Enterprise data is often outdated by the time AI systems can use it, creating significant lag for agent AI that needs continuous access to the latest information. Snowflake has enhanced its platform to address this issue, introducing native Apache Kafka-compatible streaming capabilities and AI-powered features to streamline the data development lifecycle. These updates are intended to ease the infrastructure management burden for data engineering teams.
At the heart of this push is Snowflake Datastream, a new service designed to integrate streaming data directly into Snowflake. Reduce operational overhead by allowing your data to be placed as native Snowflake or Apache Iceberg tables and be queried within seconds. Data is managed at ingestion using security and lineage policies inherited from Snowflake’s Horizon catalog. CoCo, Snowflake’s conversational AI, simplifies Datastream setup and authentication and minimizes Kafka expertise.
Stream at AI pace
Agentic AI operates in a continuous decision-making loop and requires a constant flow of data. Organizations already using Kafka face the challenge of managing separate analytics platforms, leading to increased costs and data latency. Datastream aims to consolidate these systems into a single managed platform.
Enhancements to Snowflake Snowpipe Streaming, a direct ingestion API, include Kafka Connector 4.0, which provides up to 10 GB/s of server-side ingest per table and reduces client-side resource needs by up to 30%. New error logging captures failed rows to facilitate data quality control, and multilingual SDK support enables streaming from familiar stacks like Java and Python.
Elastic Channels (private preview) enables thousands of clients to simultaneously stream gigabytes per second. Durable Acknowledgment (Private Preview), on the other hand, is intended to eliminate data loss between ingest and commit and ensure that mission-critical pipelines do not send incomplete data to agents.
self-managed pipeline
Converting raw data streams into usable insights requires a continuous and reliable pipeline. Snowflake Dynamic Tables is now faster, with performance enhancements that make refreshes for common workloads up to 2.8x faster. Custom Incrementation (Public Preview) allows engineers to perform complex transformations using MERGE or INSERT statements while maintaining automation.

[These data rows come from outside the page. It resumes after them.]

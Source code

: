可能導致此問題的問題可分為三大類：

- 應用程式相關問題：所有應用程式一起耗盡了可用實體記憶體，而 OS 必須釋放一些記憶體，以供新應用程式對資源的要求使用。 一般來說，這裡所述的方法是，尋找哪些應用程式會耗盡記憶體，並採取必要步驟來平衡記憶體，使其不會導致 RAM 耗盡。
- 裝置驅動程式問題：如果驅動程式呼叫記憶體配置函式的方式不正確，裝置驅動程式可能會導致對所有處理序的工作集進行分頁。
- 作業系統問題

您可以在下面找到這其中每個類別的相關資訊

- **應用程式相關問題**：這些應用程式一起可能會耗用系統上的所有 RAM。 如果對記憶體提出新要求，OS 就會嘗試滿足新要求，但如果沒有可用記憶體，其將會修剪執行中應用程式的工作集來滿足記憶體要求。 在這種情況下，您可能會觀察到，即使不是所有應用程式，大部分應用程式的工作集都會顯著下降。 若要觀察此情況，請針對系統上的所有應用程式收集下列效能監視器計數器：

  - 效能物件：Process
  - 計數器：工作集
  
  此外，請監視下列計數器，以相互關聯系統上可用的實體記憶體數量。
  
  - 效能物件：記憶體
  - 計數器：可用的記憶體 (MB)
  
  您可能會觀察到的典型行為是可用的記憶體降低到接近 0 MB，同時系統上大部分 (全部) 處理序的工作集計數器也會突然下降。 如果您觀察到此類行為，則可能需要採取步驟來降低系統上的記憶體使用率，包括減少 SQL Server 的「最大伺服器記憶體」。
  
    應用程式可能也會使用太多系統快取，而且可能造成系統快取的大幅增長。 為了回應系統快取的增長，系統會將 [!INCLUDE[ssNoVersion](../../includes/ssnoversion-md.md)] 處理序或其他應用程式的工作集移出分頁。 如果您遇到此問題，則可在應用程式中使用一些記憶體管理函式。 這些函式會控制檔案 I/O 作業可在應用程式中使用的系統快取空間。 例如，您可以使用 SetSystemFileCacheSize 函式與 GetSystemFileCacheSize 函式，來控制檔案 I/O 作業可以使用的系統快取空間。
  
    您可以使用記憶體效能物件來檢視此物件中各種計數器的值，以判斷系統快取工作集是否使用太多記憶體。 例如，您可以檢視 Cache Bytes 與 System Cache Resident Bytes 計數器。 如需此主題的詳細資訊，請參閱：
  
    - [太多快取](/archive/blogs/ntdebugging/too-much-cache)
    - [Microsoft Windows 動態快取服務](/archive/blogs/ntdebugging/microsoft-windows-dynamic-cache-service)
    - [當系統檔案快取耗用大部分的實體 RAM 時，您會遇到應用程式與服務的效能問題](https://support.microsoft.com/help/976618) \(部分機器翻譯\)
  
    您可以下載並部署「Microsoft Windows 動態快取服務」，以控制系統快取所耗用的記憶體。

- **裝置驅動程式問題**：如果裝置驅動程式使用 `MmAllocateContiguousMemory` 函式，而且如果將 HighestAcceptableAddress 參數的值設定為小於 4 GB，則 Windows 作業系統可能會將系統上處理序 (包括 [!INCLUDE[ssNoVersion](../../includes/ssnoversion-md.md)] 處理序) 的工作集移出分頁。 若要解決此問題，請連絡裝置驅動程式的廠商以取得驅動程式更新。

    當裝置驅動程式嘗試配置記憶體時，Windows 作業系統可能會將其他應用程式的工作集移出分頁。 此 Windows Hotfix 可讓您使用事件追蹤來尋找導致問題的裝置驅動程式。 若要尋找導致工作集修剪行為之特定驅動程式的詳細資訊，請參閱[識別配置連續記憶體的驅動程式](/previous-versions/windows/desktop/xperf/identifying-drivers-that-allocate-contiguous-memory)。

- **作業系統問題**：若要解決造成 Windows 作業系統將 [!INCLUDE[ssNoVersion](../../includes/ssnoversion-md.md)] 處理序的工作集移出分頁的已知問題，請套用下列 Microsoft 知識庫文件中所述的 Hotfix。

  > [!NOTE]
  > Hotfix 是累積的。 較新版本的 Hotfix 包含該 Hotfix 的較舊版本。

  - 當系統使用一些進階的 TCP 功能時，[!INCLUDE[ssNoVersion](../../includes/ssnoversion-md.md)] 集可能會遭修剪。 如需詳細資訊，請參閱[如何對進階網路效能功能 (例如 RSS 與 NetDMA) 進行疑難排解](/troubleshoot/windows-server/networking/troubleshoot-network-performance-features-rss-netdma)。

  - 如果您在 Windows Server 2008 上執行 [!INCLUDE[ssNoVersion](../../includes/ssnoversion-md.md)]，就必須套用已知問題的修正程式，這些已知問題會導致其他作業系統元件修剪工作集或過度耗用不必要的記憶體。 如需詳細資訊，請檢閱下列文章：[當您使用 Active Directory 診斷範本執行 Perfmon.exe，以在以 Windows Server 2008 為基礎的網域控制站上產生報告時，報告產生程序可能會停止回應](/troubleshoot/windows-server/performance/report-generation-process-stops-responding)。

DCM Projects (Public Preview) provides an integrated workflow for defining your infrastructure and deploying changes across your environment. CoCo skills are also integrated to accelerate the setup and troubleshooting of Snowpipe streaming, dynamic tables, and dbt projects, allowing engineers to focus on pipeline logic.
Semantically access enterprise data
High-value data often resides in platforms such as SAP, Salesforce, and Workday. Restructuring this data for AI initiatives can be a major hurdle. Zero-copy integration exposes this intelligence directly to Snowflake without moving any data. SAP BDC Connect for Snowflake is now generally available, enabling bidirectional zero-copy integration with SAP ERP data. Salesforce Data 360 offers an enhanced connector experience where Workday data goes into private preview and appears as an externally managed Iceberg table.
These integrations inherit Snowflake’s governance boundaries and provide end-to-end lineage and access policies. CoCo skills manage the lifecycle management of these connections through natural language prompts.
Connect the rest with Openflow
For data from on-premises OLTP databases, SaaS applications, and legacy systems, Snowflake Openflow, a managed data integration service, is expanding. Its managed deployment is now generally available on Google Cloud in addition to AWS and Azure. Data Connectivity Proxy (coming soon on AWS) extends Openflow to private networks.
Openflow supports structured and unstructured data, batch and streaming. AI-assisted troubleshooting powered by CoCo is built into the connector monitoring dashboard to analyze logs and provide remediation steps. New connectors for Veeva, BigQuery, and MongoDB are in public preview.
Build and deploy at scale with Snowpark
Snowpark continues to bridge the gap between code prototypes and production environments for programmatic data transformation. Summit announcements include optimized ML batch inference (public preview), expanded data integration API with JDBC support (public preview), and file transformation for Apache Spark (coming soon to public preview).
Snowpark Directory Import is now generally available for deployment of simpler, multi-file Python projects. CoCo skills for Snowpark Python and Apache Spark are aimed at accelerating deployments and migrations, promising faster performance and lower costs.
Modernize with Snowflake AIM
Snowflake AIM (AI-powered migration) is now generally available and unifies migration, modernization, and virtualization. It combines IP from SnowConvert AI, Snowpark Migration Accelerator, and Datometry. The AIM Migration Agent, accessible through Snowflake CoCo, guides you through the migration process and identifies dependencies and risks before making changes to your production environment.
This approach significantly reduces the time and effort required for modernization projects.
The overarching theme across these updates is to help engineers spend less time maintaining systems and more time focusing on outcomes. The role of the data engineer is evolving from infrastructure management to building the data foundation that powers AI. Snowflake aims to provide visibility into complex data operations so data teams can focus on innovation.